RECORDS FOR THIS EXERCISE
============================================================

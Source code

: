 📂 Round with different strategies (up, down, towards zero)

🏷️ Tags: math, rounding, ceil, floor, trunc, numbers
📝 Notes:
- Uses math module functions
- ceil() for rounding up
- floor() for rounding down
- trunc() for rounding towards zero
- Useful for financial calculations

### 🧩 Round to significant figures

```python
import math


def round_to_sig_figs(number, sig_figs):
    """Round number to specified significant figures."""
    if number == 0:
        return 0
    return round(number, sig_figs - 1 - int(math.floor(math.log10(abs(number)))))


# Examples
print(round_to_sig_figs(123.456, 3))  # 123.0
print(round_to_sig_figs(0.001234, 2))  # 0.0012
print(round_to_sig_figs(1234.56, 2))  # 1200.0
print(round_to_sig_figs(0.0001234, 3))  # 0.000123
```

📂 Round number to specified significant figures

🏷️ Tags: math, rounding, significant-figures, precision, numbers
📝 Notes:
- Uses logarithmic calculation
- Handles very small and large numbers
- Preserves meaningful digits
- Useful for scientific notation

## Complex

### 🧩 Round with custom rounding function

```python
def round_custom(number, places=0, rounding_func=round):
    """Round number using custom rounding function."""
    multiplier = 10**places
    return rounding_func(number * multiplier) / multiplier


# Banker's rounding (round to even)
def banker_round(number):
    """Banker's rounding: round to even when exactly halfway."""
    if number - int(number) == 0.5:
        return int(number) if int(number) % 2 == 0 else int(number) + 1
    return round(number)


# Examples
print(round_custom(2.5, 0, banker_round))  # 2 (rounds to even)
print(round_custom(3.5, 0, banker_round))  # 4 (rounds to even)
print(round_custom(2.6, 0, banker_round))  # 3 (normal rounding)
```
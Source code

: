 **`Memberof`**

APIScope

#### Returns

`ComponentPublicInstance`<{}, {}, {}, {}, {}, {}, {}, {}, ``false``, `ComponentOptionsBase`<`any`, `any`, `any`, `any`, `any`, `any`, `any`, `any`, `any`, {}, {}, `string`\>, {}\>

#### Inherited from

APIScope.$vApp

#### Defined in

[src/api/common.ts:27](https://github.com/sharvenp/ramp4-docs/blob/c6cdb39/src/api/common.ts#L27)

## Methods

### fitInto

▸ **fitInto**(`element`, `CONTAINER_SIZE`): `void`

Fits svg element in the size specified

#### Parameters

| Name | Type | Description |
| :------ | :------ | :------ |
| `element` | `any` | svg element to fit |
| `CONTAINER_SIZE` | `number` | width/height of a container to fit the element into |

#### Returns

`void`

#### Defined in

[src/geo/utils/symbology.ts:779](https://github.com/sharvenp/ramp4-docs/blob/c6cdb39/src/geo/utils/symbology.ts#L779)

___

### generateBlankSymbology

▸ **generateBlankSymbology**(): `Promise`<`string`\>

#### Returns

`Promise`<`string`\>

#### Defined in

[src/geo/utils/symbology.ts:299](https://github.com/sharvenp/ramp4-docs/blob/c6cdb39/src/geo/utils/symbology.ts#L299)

============================================================

ACTIVITY
From the listing, reproduce every line where the word "numbers" is present.

RESULT FOR THIS EXERCISE
🏷️ Tags: math, rounding, ceil, floor, trunc, numbers
🏷️ Tags: math, rounding, significant-figures, precision, numbers
- Handles very small and large numbers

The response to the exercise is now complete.